By this logic, one would think that the dot product of the a vector and itself would be equal to the length of the given vector, since the vector is going wholly in its own direction, but this doesn’t seem to be the case.

So could someone please explain the error in my logic, and please don’t use algebraic proves because those are hard to understand intuitively. I thank you in advance!

Answer 1

It might help to distinguish three different things here:

The dot product of $A$ and $B$ is $A\cdot B = |A||B| \cos \theta$.

The vector projection of $B$ on $A$ is $|B| \cos \theta \cdot \frac{A}{|A|} = |B| \cos \theta \cdot \hat A$.

The scalar projection of $B$ on $A$ is $|B| \cos \theta$.

If you have two vectors that point in the same direction, say $A = (3,0)$ and $B = (5,0)$, their dot product is $15$, the product of their magnitudes.

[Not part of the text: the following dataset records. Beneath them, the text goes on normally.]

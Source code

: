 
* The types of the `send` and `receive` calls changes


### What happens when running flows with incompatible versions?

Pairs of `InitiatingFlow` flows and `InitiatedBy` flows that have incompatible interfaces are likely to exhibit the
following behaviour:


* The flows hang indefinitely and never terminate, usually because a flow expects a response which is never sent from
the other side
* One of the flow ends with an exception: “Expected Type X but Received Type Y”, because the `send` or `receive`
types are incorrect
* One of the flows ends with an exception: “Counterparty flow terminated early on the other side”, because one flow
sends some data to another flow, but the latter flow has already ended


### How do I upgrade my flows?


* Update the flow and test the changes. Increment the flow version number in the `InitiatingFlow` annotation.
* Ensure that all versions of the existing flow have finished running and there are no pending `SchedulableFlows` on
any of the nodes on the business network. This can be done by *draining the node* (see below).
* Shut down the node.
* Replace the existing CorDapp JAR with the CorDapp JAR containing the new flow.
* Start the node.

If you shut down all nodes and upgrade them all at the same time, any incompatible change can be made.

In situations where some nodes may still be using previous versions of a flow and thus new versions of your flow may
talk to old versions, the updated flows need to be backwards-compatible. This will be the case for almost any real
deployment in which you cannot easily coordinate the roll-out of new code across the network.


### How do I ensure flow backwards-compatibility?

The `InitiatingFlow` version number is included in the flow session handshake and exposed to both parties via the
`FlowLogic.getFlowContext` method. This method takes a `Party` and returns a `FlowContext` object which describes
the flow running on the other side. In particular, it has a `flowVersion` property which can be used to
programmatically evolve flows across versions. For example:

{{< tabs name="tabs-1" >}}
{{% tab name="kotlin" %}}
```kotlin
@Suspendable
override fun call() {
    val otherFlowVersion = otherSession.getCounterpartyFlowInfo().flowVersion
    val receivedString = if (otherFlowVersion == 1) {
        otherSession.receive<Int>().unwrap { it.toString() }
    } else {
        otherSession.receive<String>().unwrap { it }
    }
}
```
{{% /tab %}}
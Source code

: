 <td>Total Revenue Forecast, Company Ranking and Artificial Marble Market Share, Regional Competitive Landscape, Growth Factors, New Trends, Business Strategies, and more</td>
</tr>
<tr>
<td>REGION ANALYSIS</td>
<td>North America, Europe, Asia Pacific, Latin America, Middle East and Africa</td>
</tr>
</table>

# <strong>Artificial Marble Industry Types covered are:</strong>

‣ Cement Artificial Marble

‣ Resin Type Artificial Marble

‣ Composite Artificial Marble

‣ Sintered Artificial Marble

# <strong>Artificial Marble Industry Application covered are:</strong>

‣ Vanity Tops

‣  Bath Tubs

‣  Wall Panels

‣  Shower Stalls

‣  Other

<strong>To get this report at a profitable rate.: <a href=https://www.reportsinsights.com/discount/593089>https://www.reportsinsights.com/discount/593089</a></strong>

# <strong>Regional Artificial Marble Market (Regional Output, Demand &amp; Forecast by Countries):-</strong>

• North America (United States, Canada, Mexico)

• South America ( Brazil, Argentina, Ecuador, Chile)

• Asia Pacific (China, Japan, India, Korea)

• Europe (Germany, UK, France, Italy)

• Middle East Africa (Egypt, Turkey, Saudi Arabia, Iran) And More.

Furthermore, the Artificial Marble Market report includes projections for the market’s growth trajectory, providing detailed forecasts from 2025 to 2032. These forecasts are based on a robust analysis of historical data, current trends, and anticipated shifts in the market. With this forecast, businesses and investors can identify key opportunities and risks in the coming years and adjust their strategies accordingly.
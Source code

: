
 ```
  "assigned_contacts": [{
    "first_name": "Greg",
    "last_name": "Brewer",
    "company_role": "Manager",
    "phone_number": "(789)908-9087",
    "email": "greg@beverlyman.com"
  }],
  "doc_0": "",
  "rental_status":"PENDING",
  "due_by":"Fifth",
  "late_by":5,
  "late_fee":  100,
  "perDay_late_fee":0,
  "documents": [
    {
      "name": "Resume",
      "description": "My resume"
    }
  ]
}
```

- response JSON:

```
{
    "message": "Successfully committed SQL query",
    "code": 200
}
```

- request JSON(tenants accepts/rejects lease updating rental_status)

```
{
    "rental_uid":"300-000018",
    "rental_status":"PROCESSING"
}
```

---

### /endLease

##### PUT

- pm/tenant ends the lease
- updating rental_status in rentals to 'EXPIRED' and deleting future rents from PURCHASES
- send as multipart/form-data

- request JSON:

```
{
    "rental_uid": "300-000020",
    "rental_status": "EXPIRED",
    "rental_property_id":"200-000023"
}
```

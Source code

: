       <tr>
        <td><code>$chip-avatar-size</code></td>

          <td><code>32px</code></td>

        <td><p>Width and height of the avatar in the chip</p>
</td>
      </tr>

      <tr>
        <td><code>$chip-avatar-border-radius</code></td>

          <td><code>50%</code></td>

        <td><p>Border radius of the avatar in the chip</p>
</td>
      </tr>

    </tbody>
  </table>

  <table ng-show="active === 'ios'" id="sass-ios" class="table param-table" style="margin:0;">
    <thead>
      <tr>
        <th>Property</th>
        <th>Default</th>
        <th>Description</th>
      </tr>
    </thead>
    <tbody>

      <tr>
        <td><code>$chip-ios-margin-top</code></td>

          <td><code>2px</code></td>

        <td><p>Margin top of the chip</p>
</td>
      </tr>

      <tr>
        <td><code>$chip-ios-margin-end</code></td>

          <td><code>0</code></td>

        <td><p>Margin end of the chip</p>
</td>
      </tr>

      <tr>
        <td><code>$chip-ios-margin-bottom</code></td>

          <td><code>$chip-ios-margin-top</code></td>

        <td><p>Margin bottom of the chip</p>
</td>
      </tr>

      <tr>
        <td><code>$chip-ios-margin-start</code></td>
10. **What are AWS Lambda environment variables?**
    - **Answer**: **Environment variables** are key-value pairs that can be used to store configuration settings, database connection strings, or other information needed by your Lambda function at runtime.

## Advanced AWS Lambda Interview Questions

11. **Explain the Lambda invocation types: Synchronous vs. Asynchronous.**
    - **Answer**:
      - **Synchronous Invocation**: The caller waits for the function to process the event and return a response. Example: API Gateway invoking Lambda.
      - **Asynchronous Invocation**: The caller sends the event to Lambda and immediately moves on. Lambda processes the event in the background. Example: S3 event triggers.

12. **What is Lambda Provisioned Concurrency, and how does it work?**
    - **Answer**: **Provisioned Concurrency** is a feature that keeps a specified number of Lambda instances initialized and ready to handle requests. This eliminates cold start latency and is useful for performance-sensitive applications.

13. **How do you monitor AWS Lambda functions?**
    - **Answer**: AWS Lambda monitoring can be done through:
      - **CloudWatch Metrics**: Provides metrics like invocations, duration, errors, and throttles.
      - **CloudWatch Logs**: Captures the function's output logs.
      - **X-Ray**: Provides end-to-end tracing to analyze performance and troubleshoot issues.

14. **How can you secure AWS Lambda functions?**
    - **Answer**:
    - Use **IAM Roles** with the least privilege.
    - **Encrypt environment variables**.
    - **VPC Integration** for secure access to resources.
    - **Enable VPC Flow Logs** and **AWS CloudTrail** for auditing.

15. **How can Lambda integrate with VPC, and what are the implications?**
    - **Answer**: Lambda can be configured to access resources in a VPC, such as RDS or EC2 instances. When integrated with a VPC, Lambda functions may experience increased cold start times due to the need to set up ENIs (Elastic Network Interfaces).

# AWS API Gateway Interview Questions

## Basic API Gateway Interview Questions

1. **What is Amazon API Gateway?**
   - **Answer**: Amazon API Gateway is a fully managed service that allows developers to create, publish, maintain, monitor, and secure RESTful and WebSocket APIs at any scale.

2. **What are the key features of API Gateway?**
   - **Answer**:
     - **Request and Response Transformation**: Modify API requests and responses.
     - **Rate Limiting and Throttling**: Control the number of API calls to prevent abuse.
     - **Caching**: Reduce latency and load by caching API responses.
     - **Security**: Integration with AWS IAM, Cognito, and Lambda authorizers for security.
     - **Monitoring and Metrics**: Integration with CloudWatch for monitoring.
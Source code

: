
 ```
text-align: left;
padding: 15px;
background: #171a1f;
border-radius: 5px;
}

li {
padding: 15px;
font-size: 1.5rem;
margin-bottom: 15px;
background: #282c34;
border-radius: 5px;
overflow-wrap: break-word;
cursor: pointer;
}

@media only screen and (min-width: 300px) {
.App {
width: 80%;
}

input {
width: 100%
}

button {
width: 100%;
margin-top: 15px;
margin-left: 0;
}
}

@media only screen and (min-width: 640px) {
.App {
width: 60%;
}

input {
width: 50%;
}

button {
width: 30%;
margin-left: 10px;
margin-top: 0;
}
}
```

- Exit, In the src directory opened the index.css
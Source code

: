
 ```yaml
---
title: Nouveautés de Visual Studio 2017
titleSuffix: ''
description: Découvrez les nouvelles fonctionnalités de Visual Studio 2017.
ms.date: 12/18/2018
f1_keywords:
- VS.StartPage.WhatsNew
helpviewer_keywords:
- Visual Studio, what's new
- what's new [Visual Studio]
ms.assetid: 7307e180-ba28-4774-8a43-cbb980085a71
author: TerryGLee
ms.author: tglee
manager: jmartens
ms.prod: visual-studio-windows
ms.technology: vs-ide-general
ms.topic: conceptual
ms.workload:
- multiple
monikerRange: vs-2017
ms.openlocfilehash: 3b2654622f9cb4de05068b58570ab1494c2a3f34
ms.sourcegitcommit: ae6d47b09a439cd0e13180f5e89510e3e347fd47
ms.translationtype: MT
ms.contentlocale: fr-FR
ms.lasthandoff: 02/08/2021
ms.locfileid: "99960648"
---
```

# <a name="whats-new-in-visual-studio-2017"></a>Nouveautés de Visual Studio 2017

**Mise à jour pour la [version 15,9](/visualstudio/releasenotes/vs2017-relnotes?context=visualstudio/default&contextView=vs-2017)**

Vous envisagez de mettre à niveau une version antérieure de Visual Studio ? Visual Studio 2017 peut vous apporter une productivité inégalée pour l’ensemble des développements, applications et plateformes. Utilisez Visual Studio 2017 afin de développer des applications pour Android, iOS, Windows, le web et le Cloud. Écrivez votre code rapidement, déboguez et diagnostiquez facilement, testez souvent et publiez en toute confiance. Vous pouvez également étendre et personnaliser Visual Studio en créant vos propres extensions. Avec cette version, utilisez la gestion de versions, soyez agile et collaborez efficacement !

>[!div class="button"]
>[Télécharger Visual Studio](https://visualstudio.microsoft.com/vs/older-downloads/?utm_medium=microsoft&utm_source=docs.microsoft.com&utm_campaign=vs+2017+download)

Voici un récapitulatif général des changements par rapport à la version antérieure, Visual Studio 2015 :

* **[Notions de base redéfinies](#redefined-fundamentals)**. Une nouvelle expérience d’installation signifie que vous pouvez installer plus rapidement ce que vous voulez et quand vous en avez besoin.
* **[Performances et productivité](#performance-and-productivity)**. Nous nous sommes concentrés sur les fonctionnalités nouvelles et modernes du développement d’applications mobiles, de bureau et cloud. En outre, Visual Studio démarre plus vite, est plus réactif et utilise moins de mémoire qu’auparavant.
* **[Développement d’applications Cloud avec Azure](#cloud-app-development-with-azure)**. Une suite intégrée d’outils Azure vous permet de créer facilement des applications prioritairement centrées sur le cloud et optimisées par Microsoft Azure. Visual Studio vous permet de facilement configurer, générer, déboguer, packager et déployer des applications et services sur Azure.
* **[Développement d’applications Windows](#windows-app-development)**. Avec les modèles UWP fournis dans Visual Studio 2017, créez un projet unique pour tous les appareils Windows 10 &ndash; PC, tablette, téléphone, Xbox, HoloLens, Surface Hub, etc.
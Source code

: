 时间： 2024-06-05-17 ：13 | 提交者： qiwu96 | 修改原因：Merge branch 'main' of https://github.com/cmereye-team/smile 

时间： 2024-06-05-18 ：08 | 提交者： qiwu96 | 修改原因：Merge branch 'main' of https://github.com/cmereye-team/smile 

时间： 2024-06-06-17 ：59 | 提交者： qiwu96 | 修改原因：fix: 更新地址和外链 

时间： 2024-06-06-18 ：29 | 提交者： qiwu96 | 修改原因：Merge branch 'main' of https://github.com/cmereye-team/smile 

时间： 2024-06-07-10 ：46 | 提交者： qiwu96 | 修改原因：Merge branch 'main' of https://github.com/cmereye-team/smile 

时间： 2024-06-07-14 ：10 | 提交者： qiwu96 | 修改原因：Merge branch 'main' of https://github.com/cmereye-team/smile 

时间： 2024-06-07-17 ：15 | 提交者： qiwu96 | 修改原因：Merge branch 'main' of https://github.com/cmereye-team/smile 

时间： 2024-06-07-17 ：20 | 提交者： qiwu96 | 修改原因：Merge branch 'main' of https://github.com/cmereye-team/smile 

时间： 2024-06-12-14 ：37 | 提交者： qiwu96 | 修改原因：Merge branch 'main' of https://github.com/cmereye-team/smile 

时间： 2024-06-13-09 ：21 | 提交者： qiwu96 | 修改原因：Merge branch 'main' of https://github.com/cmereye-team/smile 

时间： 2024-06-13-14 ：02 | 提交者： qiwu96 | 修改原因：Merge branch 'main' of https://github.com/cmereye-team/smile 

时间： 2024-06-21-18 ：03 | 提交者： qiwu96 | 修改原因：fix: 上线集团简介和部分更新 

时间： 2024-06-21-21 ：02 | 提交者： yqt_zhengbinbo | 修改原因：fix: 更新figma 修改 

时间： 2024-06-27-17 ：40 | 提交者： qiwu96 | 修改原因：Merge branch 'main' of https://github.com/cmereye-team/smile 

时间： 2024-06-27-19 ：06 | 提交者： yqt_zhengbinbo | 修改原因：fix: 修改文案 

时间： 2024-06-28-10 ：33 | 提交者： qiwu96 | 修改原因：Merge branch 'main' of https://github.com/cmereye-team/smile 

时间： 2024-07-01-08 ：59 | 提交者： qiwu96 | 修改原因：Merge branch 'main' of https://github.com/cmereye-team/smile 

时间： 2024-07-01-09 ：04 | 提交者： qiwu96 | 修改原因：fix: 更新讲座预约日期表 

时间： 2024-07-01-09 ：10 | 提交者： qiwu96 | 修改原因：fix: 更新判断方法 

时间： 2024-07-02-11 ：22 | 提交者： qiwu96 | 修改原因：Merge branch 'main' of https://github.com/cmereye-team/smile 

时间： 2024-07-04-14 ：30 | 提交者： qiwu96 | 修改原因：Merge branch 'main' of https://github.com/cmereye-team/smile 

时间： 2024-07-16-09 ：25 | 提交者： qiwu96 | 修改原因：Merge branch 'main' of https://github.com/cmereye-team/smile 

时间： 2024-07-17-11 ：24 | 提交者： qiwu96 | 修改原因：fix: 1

The vector projection of $B$ on $A$ would be $(5,0)$. The scalar projection would be $5$.

Answer 2

Apologies for a tiny amount of algebra.

The dot product $x\cdot x$ is $\sum_ix_i^2$. Even in $1$-dimensional space, this is $x^2$, the length squared. In the $2$-dimensional case, we again get a squared length by the Pythagorean theorem. Every time the dimension increments by $1$, this remains true, again by the Pythagorean theorem. For example, if $x$ is a $3$-dimensional vector, it can be thought of as the longest diagonal of a cuboid, and hence the hypotenuse of a right-angled triangle, whose other two sides are an edge and the hypotenuse of another right-angled triangle.

The intuitive reason why the length is squared is because $x\cdot x$ is a product of two $x$s, and has units of length squared. It can no more have the units of length than can the base-times-height area of a rectangle. One more way to make sense of it is that if $x$ doubles, $x\cdot x$ becomes$$(2x)\cdot(2x)=4x\cdot x.$$Doubling a vector quadruples its squared length, not the length itself.

As @Joe noted, $x$'s projection onto $y$ is of length $\frac{x\cdot y}{\Vert y\Vert}$ and is $\frac{x\cdot y}{\Vert y\Vert}\frac{y}{\Vert y\Vert}=\frac{x\cdot y}{y\cdot y}y$, so the projection of $x$ onto itself is $\frac{x\cdot x}{x\cdot x}x=x$. Note $x\cdot x$ itself has become irrelevant here.